Exercise details -
Exclude the pictures, then quote exactly the lines from the one holding "1. queries는 2차원" through the last line of the records.

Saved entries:
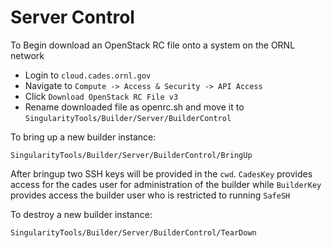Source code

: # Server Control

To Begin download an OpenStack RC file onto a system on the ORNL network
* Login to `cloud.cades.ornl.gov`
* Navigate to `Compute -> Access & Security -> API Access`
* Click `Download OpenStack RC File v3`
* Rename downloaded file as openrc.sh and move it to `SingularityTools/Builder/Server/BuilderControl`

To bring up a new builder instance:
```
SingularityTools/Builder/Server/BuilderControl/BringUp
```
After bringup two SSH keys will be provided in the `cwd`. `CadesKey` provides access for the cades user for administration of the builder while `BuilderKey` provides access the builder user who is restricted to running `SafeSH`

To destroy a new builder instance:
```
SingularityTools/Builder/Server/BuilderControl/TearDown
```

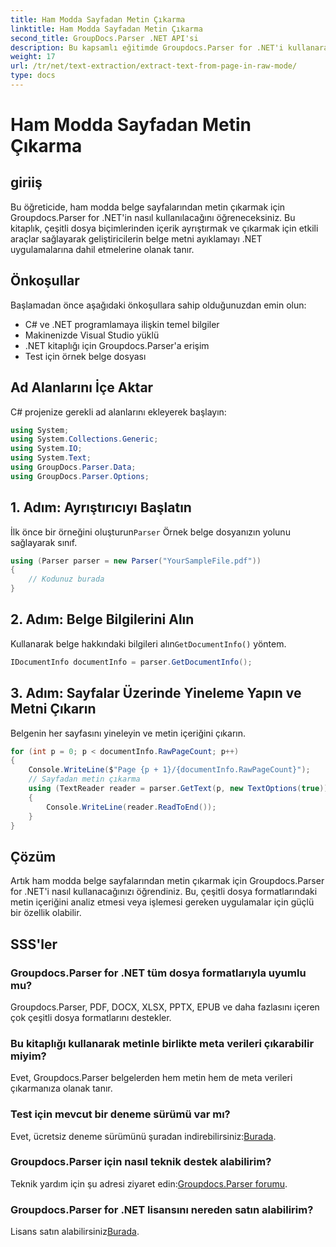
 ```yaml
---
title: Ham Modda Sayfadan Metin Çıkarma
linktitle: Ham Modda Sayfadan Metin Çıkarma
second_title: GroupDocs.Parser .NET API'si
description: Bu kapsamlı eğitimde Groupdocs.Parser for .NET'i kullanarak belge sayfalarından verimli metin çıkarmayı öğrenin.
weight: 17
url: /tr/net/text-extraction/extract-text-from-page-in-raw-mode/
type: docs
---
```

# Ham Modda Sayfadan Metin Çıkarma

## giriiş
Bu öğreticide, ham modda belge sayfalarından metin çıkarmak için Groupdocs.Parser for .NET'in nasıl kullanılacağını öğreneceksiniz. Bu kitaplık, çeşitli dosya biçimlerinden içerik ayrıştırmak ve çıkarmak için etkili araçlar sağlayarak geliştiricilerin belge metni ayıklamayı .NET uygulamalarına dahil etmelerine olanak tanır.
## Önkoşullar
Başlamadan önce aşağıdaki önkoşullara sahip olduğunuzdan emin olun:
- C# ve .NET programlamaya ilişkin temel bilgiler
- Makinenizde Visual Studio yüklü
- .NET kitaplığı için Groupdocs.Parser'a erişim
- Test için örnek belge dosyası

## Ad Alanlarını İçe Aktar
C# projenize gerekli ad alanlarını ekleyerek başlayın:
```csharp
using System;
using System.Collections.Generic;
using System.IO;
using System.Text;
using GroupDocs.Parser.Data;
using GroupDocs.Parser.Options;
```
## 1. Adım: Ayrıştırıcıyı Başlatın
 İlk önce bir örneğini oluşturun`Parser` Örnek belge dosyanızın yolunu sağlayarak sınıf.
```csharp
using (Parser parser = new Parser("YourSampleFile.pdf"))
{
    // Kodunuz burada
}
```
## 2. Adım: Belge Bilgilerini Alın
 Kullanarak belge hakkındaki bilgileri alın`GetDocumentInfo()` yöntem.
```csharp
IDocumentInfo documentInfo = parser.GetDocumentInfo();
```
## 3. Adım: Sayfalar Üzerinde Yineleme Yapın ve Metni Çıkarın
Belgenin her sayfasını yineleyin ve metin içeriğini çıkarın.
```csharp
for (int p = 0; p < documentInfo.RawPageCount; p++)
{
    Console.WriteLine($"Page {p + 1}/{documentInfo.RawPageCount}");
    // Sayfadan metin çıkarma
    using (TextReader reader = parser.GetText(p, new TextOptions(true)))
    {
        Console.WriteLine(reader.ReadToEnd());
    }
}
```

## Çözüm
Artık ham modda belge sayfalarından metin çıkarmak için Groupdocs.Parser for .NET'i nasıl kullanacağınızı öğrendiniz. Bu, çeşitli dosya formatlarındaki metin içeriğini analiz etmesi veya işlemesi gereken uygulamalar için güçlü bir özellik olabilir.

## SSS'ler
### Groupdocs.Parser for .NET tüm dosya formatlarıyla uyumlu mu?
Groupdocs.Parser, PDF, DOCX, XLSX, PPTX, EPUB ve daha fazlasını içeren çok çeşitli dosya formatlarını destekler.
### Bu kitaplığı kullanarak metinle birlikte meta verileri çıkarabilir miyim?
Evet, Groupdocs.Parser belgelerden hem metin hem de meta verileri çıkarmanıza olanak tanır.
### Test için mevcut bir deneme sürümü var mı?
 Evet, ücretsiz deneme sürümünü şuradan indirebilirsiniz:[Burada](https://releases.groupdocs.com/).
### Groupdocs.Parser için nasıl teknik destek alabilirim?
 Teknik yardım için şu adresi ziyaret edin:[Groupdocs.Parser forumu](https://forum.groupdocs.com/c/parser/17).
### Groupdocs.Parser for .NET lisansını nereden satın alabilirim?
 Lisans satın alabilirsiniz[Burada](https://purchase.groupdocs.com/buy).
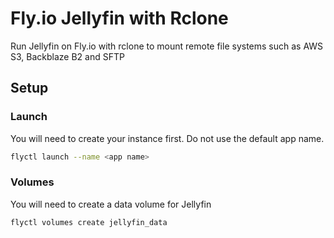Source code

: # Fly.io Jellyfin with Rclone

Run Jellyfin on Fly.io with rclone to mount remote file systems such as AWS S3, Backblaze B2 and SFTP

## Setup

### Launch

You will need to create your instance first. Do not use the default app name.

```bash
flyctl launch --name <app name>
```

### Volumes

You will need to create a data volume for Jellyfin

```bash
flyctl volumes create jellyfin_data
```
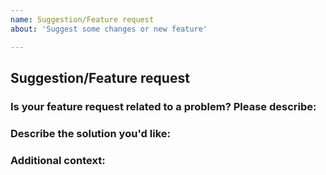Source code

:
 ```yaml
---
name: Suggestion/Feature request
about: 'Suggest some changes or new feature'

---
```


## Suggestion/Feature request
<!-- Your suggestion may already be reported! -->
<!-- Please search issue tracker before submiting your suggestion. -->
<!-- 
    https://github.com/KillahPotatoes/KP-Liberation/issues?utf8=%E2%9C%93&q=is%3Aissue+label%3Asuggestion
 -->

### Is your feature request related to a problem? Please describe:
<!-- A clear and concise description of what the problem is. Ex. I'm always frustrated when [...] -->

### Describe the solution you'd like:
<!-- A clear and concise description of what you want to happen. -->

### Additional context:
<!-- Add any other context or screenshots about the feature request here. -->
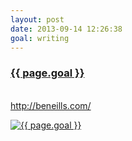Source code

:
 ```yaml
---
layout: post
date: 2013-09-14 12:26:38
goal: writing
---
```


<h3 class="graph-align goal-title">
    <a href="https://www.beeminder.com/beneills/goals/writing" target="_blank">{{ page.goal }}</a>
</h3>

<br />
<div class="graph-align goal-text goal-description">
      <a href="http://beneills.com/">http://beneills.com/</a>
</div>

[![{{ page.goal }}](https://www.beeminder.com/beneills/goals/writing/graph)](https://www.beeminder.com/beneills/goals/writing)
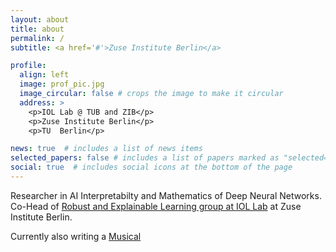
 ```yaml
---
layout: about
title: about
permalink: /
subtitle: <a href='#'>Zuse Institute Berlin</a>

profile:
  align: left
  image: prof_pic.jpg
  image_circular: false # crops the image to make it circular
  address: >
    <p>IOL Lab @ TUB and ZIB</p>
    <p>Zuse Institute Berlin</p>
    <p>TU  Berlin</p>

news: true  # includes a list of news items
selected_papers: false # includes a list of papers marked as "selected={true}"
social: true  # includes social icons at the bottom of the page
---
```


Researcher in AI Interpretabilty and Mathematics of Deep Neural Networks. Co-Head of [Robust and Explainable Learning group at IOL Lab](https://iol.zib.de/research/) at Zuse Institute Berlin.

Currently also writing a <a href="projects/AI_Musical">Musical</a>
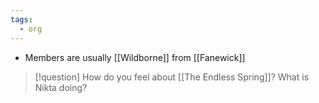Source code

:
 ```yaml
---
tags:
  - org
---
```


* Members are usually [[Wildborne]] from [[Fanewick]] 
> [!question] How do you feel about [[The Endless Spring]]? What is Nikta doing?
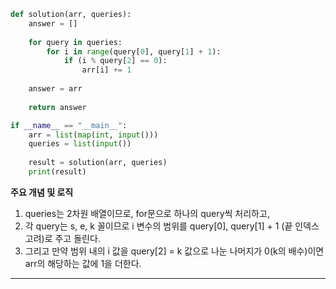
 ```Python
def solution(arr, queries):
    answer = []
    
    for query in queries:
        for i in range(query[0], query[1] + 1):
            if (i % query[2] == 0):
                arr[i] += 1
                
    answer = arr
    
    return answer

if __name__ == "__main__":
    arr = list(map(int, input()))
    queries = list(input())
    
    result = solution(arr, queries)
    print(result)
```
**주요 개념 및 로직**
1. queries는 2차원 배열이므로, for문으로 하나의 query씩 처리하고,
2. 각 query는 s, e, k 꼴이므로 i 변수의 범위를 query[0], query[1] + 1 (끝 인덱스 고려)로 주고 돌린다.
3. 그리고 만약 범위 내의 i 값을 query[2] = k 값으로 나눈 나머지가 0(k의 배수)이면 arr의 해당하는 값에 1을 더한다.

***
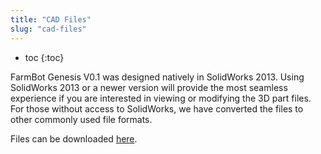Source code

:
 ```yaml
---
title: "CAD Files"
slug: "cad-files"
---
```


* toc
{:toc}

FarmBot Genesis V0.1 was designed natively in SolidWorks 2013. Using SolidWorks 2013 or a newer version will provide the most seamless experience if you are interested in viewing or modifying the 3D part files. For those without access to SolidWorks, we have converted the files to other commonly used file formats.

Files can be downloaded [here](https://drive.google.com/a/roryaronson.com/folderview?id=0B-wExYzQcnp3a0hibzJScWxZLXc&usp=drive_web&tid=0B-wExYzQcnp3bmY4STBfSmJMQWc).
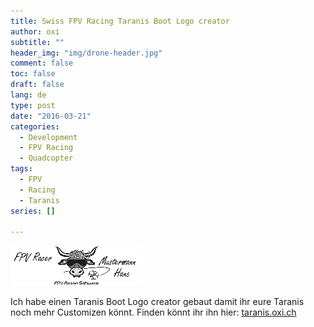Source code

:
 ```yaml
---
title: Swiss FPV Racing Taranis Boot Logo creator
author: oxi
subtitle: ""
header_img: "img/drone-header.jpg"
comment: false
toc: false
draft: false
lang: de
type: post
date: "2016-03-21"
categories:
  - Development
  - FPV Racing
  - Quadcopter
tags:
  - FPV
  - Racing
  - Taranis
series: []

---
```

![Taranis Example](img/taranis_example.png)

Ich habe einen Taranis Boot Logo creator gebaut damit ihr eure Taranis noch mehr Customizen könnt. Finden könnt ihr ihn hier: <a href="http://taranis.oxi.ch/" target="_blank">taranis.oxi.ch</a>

Output of the task -
1. queries는 2차원 배열이므로, for문으로 하나의 query씩 처리하고,
2. 각 query는 s, e, k 꼴이므로 i 변수의 범위를 query[0], query[1] + 1 (끝 인덱스 고려)로 주고 돌린다.
3. 그리고 만약 범위 내의 i 값을 query[2] = k 값으로 나눈 나머지가 0(k의 배수)이면 arr의 해당하는 값에 1을 더한다.

***
Source code

:
 ```yaml
---
title: "CAD Files"
slug: "cad-files"
---
```


* toc
{:toc}

FarmBot Genesis V0.1 was designed natively in SolidWorks 2013. Using SolidWorks 2013 or a newer version will provide the most seamless experience if you are interested in viewing or modifying the 3D part files. For those without access to SolidWorks, we have converted the files to other commonly used file formats.

Files can be downloaded [here](https://drive.google.com/a/roryaronson.com/folderview?id=0B-wExYzQcnp3a0hibzJScWxZLXc&usp=drive_web&tid=0B-wExYzQcnp3bmY4STBfSmJMQWc).
Source code

:
 ```yaml
---
title: Swiss FPV Racing Taranis Boot Logo creator
author: oxi
subtitle: ""
header_img: "img/drone-header.jpg"
comment: false
toc: false
draft: false
lang: de
type: post
date: "2016-03-21"
categories:
  - Development
  - FPV Racing
  - Quadcopter
tags:
  - FPV
  - Racing
  - Taranis
series: []

---
```

![Taranis Example](img/taranis_example.png)

Ich habe einen Taranis Boot Logo creator gebaut damit ihr eure Taranis noch mehr Customizen könnt. Finden könnt ihr ihn hier: <a href="http://taranis.oxi.ch/" target="_blank">taranis.oxi.ch</a>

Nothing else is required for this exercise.